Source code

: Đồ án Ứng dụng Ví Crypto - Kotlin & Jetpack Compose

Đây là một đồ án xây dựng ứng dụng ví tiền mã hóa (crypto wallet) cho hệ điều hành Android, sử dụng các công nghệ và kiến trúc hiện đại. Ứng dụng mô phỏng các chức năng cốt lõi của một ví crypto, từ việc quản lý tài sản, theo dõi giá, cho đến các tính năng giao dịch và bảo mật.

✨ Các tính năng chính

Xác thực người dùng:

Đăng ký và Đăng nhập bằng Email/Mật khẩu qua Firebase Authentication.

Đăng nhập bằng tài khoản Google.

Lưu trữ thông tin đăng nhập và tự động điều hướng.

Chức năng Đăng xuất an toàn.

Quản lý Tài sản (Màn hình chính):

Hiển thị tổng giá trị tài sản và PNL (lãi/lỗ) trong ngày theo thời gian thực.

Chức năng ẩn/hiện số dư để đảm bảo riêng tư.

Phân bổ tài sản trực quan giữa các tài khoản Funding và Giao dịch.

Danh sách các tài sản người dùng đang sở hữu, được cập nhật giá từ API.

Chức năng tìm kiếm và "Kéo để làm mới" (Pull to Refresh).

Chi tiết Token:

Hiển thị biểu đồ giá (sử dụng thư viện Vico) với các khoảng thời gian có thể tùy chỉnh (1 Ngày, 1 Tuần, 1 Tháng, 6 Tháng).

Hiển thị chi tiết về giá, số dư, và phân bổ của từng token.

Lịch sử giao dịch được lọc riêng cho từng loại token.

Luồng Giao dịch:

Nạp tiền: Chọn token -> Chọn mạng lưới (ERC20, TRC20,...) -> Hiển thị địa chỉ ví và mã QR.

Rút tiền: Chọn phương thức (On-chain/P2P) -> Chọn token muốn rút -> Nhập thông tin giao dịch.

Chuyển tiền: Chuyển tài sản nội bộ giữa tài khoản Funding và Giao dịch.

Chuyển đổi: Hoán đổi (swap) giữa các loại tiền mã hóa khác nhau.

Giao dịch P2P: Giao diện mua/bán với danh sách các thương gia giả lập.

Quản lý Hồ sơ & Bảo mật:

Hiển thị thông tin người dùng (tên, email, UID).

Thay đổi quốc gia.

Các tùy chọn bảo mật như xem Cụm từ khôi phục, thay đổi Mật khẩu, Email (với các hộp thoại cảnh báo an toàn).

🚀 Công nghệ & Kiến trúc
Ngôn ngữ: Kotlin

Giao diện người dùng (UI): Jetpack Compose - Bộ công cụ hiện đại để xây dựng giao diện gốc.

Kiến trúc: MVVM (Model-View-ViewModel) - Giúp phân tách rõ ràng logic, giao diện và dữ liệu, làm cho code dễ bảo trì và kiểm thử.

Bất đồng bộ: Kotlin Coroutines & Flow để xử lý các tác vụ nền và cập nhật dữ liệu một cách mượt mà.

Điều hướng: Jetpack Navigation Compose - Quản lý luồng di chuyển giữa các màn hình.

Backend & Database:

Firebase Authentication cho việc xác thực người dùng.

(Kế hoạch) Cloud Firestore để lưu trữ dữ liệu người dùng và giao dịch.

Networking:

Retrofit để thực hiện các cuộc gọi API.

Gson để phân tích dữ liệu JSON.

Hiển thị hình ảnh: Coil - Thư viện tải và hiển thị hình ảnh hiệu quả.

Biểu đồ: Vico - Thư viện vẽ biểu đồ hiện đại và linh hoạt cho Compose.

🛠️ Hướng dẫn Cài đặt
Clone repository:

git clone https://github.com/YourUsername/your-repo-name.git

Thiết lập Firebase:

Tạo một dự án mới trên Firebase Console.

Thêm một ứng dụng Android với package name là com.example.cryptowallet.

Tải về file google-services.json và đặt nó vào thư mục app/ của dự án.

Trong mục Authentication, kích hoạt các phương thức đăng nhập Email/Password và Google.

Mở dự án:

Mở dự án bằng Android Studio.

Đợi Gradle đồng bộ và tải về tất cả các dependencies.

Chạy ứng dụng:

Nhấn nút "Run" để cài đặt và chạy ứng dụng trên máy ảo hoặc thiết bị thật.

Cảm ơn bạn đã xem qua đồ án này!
+++++
**Exercise instructions:** The lines in the entries above that carry the word "viện" must be copied.

**Your response:**
Hiển thị biểu đồ giá (sử dụng thư viện Vico) với các khoảng thời gian có thể tùy chỉnh (1 Ngày, 1 Tuần, 1 Tháng, 6 Tháng).
Hiển thị hình ảnh: Coil - Thư viện tải và hiển thị hình ảnh hiệu quả.
Biểu đồ: Vico - Thư viện vẽ biểu đồ hiện đại và linh hoạt cho Compose.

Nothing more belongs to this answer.